Challenger Leading in Honduras Presidential Vote, But Both Sides Claim Victory





 A left-right coalition led by a flamboyant TV host took a surprise lead in the Honduran presidential election, initial results showed on Monday, upsetting forecasts that the crime-fighting, US-allied incumbent would comfortably win.

With 57 percent of ballot boxes counted, Salvador Nasralla was ahead with an almost 5 point margin at 45 percent, according to the first official results, released nearly 10 hours after voting ended.

“I am the new president-elect of Honduras,” Nasralla, 64, wrote on Twitter after the results were announced.
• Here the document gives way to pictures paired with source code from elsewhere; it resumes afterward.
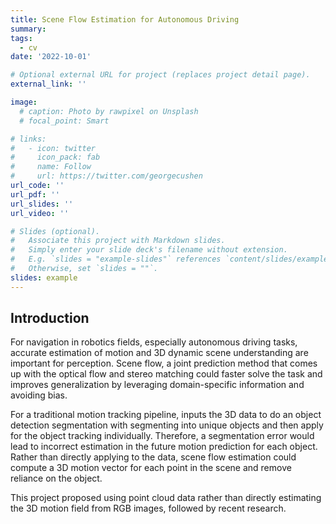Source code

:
 ```yaml
---
title: Scene Flow Estimation for Autonomous Driving
summary: 
tags:
  - cv
date: '2022-10-01'

# Optional external URL for project (replaces project detail page).
external_link: ''

image:
  # caption: Photo by rawpixel on Unsplash
  # focal_point: Smart

# links:
#   - icon: twitter
#     icon_pack: fab
#     name: Follow
#     url: https://twitter.com/georgecushen
url_code: ''
url_pdf: ''
url_slides: ''
url_video: ''

# Slides (optional).
#   Associate this project with Markdown slides.
#   Simply enter your slide deck's filename without extension.
#   E.g. `slides = "example-slides"` references `content/slides/example-slides.md`.
#   Otherwise, set `slides = ""`.
slides: example
---
```

## Introduction

For navigation in robotics fields, especially autonomous driving tasks, accurate estimation of motion and 3D dynamic scene understanding are important for perception. Scene flow, a joint prediction method that comes up with the optical flow and stereo matching could faster solve the task and improves generalization by leveraging domain-specific information and avoiding bias.

For a traditional motion tracking pipeline, inputs the 3D data to do an object detection segmentation with segmenting into unique objects and then apply for the object tracking individually. Therefore, a segmentation error would lead to incorrect estimation in the future motion prediction for each object. Rather than directly applying to the data, scene flow estimation could compute a 3D motion vector for each point in the scene and remove reliance on the object.

This project proposed using point cloud data rather than directly estimating the 3D motion field from RGB images, followed by recent research.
Earlier, he and President Juan Orlando Hernandez had held competing events claiming victory during the long wait.

Nasralla, who helms the Opposition Alliance Against the Dictatorship, had 45.17 percent of the vote, while the National Party’s Hernandez had 40.21 percent, according to the country’s election tribunal.

A victory for Nasralla would be a blow for the US, which sees Hernandez as a reliable ally in tackling drug trafficking, gangs and migration. The US has longstanding military ties to Honduras and few ideological allies among the current crop of Central American presidents.

The attempt by Hernandez to clinch a second term was divisive in the poor Central American country.

Honduras is still trying to overcome the after effects of a 2009 coup that ensued when former President Manuel Zelaya, an ally of late Venezuelan leader Hugo Chavez, proposed a referendum on lifting term limits.

Zelaya was at Nasralla’s side on Monday morning. As coordinator and, many believe, the true power in the Alliance, Zelaya would be a major beneficiary if Nasralla wins.

Zelaya was ditched amid fears he was plotting to adopt socialist policies in Honduras, a country where a conservative business class wields enormous power. The US wrestled with how to handle the coup, and Zelaya remains a bogeyman for US officials and many of Honduras’ elite.


Polls, including one released after voting ended on Sunday, had shown Hernandez likely to easily win a second term that would have made him the first president re-elected since Honduras shed military rule nearly four decades ago. The bid was made possible by a contentious 2015 decision by the Supreme Court.


After the results were announced, Hernandez delivered a brief statement, reiterating that he had won, and urging supporters to wait for fresh results to come in from rural areas, where he enjoys greater support.